The Financial Times says the court’s first warrant for a Western-backed leader is a “big escalation”, which shows how Israel has become “ever more isolated” since the beginning of the Gaza conflict. The Sun calls the ICC a “clown court”. The Mail’s editorial says “while the force of Israel’s retaliation in Gaza is not beyond reproach, the country is fighting for its survival”.

Vladimir Putin’s threat to target Western military installations is the main news in the Daily Mirror. The paper’s headline sums up what it describes as the warning to Britain: “You are in the war”.

The paper speculates that the new Russian missile used against Ukraine could one day be nuclear-armed.

Writing in the i, Foreign Secretary David Lammy says the Kremlin’s violations of international law make it a threat to world order, not just European security. In an article written with his French counterpart, Lammy says Britain and France will “relentlessly” fight what he calls “Putinisation”.

The Guardian claims the Treasury is looking at reworking the new inheritance tax rules for farmers, to make it easier for those aged 80 and over to hand their properties down without incurring the tax.

It says officials are assessing the impact of the announced changes on small and medium-sized farms, compared with smallholdings. Treasury sources have denied that the department is considering any mitigations to the plans.

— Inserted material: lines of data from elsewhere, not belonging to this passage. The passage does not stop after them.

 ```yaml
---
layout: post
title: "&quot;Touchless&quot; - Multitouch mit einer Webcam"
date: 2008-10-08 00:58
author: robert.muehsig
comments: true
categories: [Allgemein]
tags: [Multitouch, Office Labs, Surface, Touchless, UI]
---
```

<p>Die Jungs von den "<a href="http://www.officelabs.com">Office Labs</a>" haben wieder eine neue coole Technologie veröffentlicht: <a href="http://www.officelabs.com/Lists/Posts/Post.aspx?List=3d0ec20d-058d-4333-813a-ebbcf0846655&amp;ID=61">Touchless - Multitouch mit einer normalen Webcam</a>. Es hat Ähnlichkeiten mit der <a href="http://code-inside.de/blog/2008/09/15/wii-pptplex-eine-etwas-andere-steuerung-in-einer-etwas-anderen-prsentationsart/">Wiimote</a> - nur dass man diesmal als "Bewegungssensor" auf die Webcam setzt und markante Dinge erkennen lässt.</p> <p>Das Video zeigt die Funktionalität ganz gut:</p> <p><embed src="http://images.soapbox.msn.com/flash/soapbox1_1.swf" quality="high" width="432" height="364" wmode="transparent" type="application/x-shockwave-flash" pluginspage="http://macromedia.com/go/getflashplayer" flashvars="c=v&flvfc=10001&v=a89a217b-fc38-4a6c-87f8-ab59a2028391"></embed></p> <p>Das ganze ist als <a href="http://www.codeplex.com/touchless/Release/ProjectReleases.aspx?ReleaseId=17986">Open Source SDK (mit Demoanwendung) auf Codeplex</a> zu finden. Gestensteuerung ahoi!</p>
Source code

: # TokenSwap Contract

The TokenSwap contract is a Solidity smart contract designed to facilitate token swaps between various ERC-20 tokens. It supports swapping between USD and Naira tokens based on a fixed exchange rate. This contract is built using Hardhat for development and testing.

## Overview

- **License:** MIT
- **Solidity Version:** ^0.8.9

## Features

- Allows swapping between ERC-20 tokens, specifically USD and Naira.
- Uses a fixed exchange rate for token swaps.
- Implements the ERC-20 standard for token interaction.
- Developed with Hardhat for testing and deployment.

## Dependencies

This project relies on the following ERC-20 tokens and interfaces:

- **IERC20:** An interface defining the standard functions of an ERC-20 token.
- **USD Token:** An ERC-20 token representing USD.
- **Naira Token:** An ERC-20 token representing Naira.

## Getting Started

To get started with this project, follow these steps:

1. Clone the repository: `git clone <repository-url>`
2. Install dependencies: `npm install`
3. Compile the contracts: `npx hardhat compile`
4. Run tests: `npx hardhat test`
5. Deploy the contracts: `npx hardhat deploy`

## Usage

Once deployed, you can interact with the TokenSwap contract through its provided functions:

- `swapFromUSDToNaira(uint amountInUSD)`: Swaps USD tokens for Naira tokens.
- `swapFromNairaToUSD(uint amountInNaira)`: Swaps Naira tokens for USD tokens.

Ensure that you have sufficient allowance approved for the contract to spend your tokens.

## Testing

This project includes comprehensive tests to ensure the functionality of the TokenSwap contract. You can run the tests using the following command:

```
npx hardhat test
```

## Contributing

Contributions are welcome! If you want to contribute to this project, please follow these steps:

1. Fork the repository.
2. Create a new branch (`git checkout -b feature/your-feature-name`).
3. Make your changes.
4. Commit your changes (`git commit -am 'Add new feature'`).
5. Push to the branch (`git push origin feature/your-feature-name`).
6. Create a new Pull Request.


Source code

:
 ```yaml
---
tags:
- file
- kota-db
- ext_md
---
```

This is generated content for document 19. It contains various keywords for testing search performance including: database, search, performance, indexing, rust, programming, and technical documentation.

The Telegraph reports official forecasts which show, the paper says, that disability benefit claims among working people will rise by a quarter of a million each year until the end of the decade. It says 4.2 million people will be claiming personal independence payment, an increase from the current figure of 3 million. It says the figures “underscore the challenge facing Labour to resolve Britain’s worklessness crisis”.

In its tribute to former deputy Prime Minister John Prescott the Mirror observes that: “in the sometimes monochrome world of Westminster, he was a rare dash of Technicolour.”

Writing in the paper, the former Prime Minister Gordon Brown says “he believed in the good in everyone, even the egg thrower in Wales he famously punched.”

The Daily Express calls him a “true political heavyweight”. The Times, noting Prescott’s elevation from humble beginnings to a seat at the centre of power, recalls him observing “I no longer keep coal in the bath. I keep it in the bidet”.